=== Begin Enclosure ===

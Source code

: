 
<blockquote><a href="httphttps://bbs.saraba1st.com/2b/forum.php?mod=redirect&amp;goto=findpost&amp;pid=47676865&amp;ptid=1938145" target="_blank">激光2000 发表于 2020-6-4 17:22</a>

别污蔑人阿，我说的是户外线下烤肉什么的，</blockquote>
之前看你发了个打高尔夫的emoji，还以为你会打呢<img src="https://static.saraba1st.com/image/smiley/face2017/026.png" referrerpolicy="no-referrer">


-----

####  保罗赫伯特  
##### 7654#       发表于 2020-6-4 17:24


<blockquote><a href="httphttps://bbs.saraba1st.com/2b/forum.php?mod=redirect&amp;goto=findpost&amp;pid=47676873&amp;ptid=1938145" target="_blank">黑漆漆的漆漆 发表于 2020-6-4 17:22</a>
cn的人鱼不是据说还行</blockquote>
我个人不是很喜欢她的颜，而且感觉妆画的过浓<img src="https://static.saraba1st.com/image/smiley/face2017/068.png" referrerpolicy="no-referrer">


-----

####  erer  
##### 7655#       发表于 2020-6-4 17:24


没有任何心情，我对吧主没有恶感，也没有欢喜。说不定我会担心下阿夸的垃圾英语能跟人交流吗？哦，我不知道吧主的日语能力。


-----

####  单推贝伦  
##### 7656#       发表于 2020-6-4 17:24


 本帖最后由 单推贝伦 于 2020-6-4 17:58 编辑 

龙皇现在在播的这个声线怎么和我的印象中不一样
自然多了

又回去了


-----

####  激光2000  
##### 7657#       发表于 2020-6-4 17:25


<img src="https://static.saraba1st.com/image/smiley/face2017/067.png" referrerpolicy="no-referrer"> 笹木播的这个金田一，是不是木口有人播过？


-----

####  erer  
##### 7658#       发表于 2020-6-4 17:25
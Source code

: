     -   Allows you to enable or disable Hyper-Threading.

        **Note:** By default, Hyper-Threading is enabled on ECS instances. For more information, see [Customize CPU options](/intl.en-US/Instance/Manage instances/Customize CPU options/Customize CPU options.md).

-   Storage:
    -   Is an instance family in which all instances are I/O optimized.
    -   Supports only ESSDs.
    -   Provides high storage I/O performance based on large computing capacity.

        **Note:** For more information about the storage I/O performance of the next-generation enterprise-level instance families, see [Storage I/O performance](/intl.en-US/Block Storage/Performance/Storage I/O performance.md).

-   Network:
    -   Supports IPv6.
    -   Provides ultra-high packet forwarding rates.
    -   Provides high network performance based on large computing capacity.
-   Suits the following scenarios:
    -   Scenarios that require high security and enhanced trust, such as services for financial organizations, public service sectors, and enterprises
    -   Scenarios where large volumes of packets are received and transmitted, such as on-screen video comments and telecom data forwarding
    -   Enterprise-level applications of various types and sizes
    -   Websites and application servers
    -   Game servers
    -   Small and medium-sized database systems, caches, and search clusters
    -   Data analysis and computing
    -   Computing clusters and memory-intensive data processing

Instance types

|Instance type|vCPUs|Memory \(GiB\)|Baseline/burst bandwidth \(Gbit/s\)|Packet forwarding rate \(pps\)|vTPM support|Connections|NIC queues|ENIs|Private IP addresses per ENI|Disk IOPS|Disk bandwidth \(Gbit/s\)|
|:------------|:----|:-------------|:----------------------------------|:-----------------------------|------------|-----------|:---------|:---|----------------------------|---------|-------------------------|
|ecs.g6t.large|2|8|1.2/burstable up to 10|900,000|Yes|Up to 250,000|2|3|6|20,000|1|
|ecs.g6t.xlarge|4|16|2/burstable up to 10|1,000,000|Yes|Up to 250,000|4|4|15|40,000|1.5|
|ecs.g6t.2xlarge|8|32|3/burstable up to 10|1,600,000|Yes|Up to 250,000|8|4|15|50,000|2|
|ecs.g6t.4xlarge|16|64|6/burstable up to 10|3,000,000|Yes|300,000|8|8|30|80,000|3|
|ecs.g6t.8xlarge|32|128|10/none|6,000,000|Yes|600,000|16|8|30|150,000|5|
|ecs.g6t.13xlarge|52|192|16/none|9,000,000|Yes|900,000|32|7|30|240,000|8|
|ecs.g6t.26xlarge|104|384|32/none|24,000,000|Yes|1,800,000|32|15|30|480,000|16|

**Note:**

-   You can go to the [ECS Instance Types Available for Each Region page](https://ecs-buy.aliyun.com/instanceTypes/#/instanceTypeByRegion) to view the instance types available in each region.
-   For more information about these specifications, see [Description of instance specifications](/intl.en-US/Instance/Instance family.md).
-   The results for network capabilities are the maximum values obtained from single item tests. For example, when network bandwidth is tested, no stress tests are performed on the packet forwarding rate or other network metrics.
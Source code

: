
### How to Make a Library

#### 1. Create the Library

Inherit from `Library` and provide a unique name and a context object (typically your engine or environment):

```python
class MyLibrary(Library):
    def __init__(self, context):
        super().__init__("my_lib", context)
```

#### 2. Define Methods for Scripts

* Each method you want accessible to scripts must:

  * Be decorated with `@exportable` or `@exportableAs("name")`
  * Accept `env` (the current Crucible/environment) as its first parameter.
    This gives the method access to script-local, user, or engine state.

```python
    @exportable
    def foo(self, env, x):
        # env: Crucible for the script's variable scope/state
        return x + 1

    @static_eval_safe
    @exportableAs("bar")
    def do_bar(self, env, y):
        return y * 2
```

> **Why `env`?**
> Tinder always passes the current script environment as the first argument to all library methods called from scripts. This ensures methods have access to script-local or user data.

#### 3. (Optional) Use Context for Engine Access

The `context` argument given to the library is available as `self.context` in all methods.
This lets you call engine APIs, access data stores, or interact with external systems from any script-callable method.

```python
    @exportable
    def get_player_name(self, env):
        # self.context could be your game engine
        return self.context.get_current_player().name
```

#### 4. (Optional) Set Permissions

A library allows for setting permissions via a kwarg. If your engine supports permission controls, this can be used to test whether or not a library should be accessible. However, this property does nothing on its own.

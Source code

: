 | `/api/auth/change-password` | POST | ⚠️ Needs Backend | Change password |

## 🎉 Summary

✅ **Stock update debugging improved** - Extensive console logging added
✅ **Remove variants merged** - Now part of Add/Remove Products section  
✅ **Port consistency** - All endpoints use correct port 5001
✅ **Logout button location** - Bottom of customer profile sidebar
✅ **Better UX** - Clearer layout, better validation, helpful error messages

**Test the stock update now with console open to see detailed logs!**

=== End Enclosure ===

Instructions to follow >>
Would you please return all lines from the listing above that contain "referrerpolicy"?

Output below >>
之前看你发了个打高尔夫的emoji，还以为你会打呢<img src="https://static.saraba1st.com/image/smiley/face2017/026.png" referrerpolicy="no-referrer">
我个人不是很喜欢她的颜，而且感觉妆画的过浓<img src="https://static.saraba1st.com/image/smiley/face2017/068.png" referrerpolicy="no-referrer">
<img src="https://static.saraba1st.com/image/smiley/face2017/067.png" referrerpolicy="no-referrer"> 笹木播的这个金田一，是不是木口有人播过？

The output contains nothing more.